Des allégations s’inscrivant dans une campagne visant les plateformes de gestion des produits
Clop a ajouté les trois entreprises, GE, Philips et la compagnie pétrolière Shell, à une liste comprenant 43 nouvelles victimes sur son site de fuite de données. Selon les rapports, ces attaques auraient été menées en exploitant une vulnérabilité critique de validation des entrées, identifiée sous le numéro CVE-2026-12569, dans des versions de Windchill et de FlexPLM exposées sur Internet.
Clop affirme avoir volé sur les systèmes des entreprises un large éventail de données, notamment des sauvegardes, des plans de projets, des images d’installations, des dessins, des schémas et des spécifications techniques. Le groupe a également affirmé que Shell avait perdu 89 gigaoctets de données, mais les entreprises n’ont jusqu’à présent publié aucune information suffisante pour vérifier le volume ou la nature des données.
Shell avait auparavant confirmé être au courant d’un incident potentiel et travailler avec ses équipes de sécurité et les experts concernés afin de l’examiner.
Pourquoi cette évolution est-elle importante pour les clients de PTC ?
L’importance de l’incident tient à l’ampleur de l’utilisation des deux plateformes : PTC affirme que ses produits sont utilisés par plus de 30 000 clients dans le monde, dont plus de 1 500 entreprises de marques et de vente au détail via FlexPLM. Les secteurs potentiellement touchés comprennent l’aéronautique et la défense, l’automobile, les machines lourdes, la vente au détail et les technologies médicales, ce qui confère aux données stockées dans ces systèmes une grande valeur opérationnelle et technique.
PTC a commencé à publier des correctifs pour la vulnérabilité le 17 juin et a invité ses clients à examiner leurs environnements à la recherche d’indicateurs de compromission dans le cadre d’une directive spécifique, bien qu’aucune confirmation de son exploitation effective n’existât alors. Cependant, ReliaQuest et le centre de partage d’informations sur les rançongiciels Ransom-ISAC ont ensuite confirmé des attaques de Clop contre Windchill et FlexPLM, comprenant le déploiement d’outils de contrôle de type JSP webshell pour voler des données sensibles.
Réponse des autorités de sécurité
L’Agence américaine de cybersécurité et de sécurité des infrastructures CISA a confirmé que la vulnérabilité était activement exploitée. Après que PTC eut averti d’une hausse de l’activité malveillante le 26 juin, l’agence l’a ajoutée à son catalogue des vulnérabilités exploitées connues et a imposé aux agences fédérales de sécuriser les instances de Windchill et de FlexPLM dans un délai de trois jours.
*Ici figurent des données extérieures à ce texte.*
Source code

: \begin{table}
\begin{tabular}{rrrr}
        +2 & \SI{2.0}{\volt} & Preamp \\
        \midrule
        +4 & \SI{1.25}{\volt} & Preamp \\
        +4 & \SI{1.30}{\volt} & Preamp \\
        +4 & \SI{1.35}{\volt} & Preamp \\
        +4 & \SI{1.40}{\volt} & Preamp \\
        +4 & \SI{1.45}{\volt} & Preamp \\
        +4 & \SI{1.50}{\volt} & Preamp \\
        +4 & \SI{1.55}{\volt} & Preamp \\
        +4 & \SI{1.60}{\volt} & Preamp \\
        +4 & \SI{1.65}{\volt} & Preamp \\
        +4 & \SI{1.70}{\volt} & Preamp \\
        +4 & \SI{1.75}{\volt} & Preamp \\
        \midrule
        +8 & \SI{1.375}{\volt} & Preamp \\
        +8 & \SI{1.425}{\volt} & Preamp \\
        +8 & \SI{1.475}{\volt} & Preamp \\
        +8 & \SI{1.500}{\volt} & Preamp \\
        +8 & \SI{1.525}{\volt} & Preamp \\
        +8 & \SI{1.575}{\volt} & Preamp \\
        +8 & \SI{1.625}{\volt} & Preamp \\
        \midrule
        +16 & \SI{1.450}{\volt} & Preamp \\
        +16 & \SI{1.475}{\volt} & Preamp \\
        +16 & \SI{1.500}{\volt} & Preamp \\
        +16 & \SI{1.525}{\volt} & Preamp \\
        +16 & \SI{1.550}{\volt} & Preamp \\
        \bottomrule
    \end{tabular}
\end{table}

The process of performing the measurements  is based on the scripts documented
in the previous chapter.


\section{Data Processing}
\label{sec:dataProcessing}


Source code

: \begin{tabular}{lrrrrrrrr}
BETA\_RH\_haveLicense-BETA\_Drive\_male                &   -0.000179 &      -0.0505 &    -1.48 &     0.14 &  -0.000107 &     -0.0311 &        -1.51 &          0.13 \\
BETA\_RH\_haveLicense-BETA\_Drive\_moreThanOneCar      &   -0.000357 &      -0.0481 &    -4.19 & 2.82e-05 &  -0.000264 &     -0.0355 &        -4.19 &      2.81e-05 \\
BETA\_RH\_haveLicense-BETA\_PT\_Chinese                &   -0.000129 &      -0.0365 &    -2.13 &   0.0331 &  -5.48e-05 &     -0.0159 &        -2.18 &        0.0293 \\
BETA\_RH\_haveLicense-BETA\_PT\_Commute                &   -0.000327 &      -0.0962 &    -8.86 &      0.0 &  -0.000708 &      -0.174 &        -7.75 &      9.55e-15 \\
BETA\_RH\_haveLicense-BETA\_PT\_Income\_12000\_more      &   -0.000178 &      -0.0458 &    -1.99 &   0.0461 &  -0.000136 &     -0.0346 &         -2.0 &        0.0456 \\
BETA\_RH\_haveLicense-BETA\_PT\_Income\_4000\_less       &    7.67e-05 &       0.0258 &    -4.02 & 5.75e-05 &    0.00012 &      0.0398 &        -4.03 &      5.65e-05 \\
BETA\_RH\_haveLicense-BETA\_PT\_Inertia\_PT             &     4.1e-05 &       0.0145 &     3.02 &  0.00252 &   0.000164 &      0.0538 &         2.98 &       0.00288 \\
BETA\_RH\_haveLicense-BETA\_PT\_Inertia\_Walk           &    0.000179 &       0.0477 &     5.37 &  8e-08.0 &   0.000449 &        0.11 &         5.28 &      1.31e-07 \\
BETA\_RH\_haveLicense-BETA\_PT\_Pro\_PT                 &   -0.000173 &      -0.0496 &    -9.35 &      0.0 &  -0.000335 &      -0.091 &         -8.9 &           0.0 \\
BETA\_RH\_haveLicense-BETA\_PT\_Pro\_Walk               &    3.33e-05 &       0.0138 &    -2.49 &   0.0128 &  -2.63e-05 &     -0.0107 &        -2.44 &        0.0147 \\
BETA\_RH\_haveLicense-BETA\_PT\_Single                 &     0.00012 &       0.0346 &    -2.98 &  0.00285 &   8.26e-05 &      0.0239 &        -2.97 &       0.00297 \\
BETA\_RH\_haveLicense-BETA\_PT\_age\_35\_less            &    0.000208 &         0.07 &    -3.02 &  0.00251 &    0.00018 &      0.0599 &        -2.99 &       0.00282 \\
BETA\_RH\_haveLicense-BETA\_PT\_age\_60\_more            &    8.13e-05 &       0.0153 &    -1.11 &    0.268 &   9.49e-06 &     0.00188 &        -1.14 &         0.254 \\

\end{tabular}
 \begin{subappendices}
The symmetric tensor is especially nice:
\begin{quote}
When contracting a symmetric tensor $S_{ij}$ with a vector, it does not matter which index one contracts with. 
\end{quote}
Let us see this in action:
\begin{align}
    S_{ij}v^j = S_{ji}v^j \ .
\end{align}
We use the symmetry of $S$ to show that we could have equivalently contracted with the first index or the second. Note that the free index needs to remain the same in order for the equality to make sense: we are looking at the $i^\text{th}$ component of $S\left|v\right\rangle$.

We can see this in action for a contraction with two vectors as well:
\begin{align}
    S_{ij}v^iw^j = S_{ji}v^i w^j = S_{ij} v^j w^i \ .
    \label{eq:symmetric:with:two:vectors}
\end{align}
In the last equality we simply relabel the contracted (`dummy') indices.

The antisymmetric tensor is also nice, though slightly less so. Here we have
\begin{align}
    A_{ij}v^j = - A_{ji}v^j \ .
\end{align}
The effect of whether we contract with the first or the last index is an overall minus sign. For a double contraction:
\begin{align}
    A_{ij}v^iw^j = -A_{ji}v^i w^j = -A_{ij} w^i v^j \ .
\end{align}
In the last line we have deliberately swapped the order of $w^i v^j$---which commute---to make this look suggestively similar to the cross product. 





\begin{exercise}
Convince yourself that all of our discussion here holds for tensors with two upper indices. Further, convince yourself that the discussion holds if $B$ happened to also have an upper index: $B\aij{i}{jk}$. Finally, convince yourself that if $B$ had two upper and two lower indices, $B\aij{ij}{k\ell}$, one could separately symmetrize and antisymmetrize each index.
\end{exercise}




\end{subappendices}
L’Office fédéral allemand de la sécurité des technologies de l’information BSI a également averti les clients du danger et les a invités à installer les correctifs dans les meilleurs délais.
Cette campagne s’inscrit dans un schéma récurrent de Clop visant les plateformes d’entreprise et le vol de données, après des campagnes précédentes ayant touché Accellion FTA, GoAnywhere MFT, SolarWinds Serv-U FTP, Cleo et MOVEit Transfer, la campagne MOVEit ayant affecté plus de 2 770 organisations dans le monde. Depuis le début du mois d’août 2025, le groupe exploite également une vulnérabilité zero-day non divulguée dans Oracle EBS, tandis que le département d’État américain offre une récompense de 10 millions de dollars à toute personne fournissant des informations reliant les attaques du groupe à un gouvernement étranger.